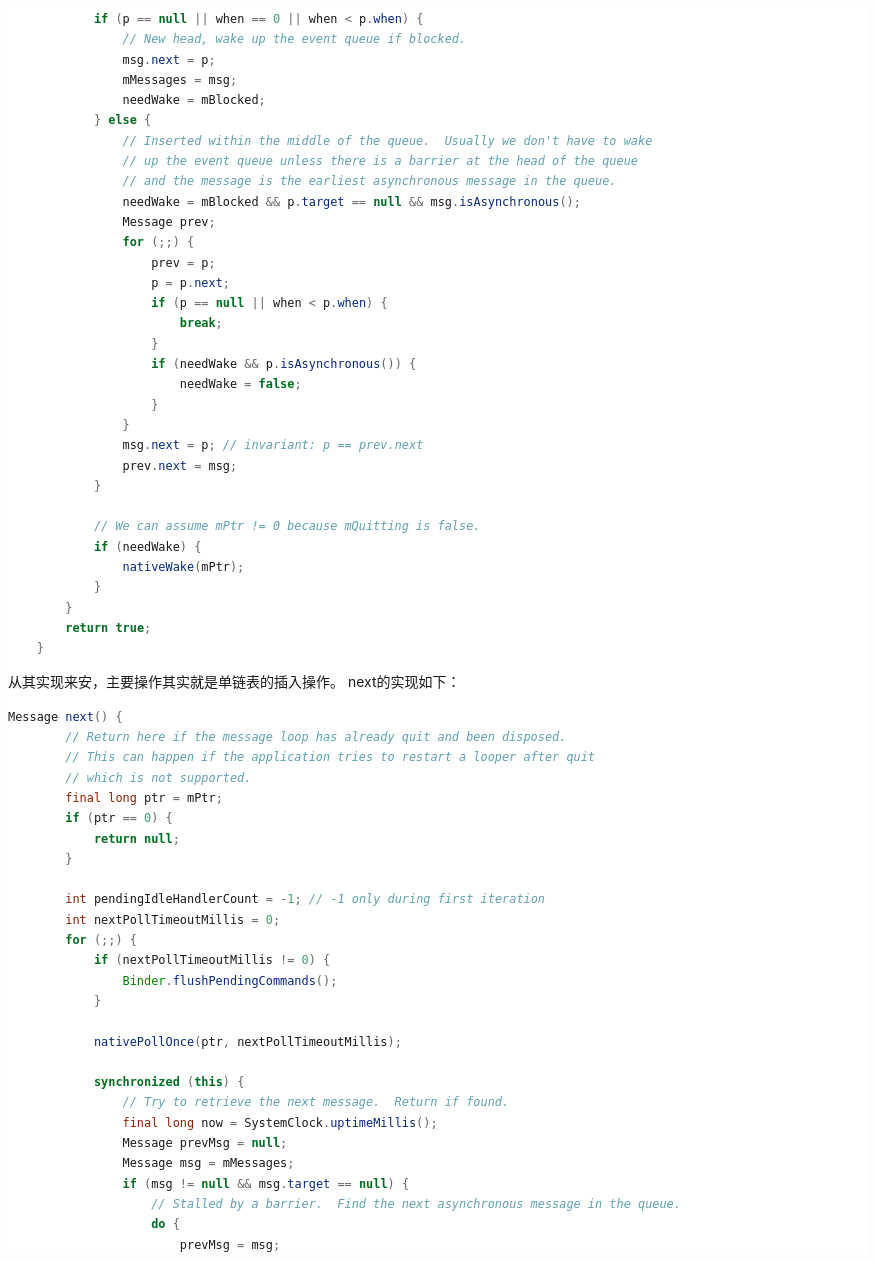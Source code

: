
 ``` java
            if (p == null || when == 0 || when < p.when) {
                // New head, wake up the event queue if blocked.
                msg.next = p;
                mMessages = msg;
                needWake = mBlocked;
            } else {
                // Inserted within the middle of the queue.  Usually we don't have to wake
                // up the event queue unless there is a barrier at the head of the queue
                // and the message is the earliest asynchronous message in the queue.
                needWake = mBlocked && p.target == null && msg.isAsynchronous();
                Message prev;
                for (;;) {
                    prev = p;
                    p = p.next;
                    if (p == null || when < p.when) {
                        break;
                    }
                    if (needWake && p.isAsynchronous()) {
                        needWake = false;
                    }
                }
                msg.next = p; // invariant: p == prev.next
                prev.next = msg;
            }

            // We can assume mPtr != 0 because mQuitting is false.
            if (needWake) {
                nativeWake(mPtr);
            }
        }
        return true;
    }
```
从其实现来安，主要操作其实就是单链表的插入操作。
next的实现如下：
``` java
Message next() {
        // Return here if the message loop has already quit and been disposed.
        // This can happen if the application tries to restart a looper after quit
        // which is not supported.
        final long ptr = mPtr;
        if (ptr == 0) {
            return null;
        }

        int pendingIdleHandlerCount = -1; // -1 only during first iteration
        int nextPollTimeoutMillis = 0;
        for (;;) {
            if (nextPollTimeoutMillis != 0) {
                Binder.flushPendingCommands();
            }

            nativePollOnce(ptr, nextPollTimeoutMillis);

            synchronized (this) {
                // Try to retrieve the next message.  Return if found.
                final long now = SystemClock.uptimeMillis();
                Message prevMsg = null;
                Message msg = mMessages;
                if (msg != null && msg.target == null) {
                    // Stalled by a barrier.  Find the next asynchronous message in the queue.
                    do {
                        prevMsg = msg;
```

**Work to be completed**
Write every entry out again exactly, images omitted.

**Completed exercise**
Source code

:
 ``` java
            if (p == null || when == 0 || when < p.when) {
                // New head, wake up the event queue if blocked.
                msg.next = p;
                mMessages = msg;
                needWake = mBlocked;
            } else {
                // Inserted within the middle of the queue.  Usually we don't have to wake
                // up the event queue unless there is a barrier at the head of the queue
                // and the message is the earliest asynchronous message in the queue.
                needWake = mBlocked && p.target == null && msg.isAsynchronous();
                Message prev;
                for (;;) {
                    prev = p;
                    p = p.next;
                    if (p == null || when < p.when) {
                        break;
                    }
                    if (needWake && p.isAsynchronous()) {
                        needWake = false;
                    }
                }
                msg.next = p; // invariant: p == prev.next
                prev.next = msg;
            }

            // We can assume mPtr != 0 because mQuitting is false.
            if (needWake) {
                nativeWake(mPtr);
            }
        }
        return true;
    }
```
从其实现来安，主要操作其实就是单链表的插入操作。
next的实现如下：
``` java
Message next() {
        // Return here if the message loop has already quit and been disposed.
        // This can happen if the application tries to restart a looper after quit
        // which is not supported.
        final long ptr = mPtr;
        if (ptr == 0) {
            return null;
        }

        int pendingIdleHandlerCount = -1; // -1 only during first iteration
        int nextPollTimeoutMillis = 0;
        for (;;) {
            if (nextPollTimeoutMillis != 0) {
                Binder.flushPendingCommands();
            }

            nativePollOnce(ptr, nextPollTimeoutMillis);

            synchronized (this) {
                // Try to retrieve the next message.  Return if found.
                final long now = SystemClock.uptimeMillis();
                Message prevMsg = null;
                Message msg = mMessages;
                if (msg != null && msg.target == null) {
                    // Stalled by a barrier.  Find the next asynchronous message in the queue.
                    do {
                        prevMsg = msg;
```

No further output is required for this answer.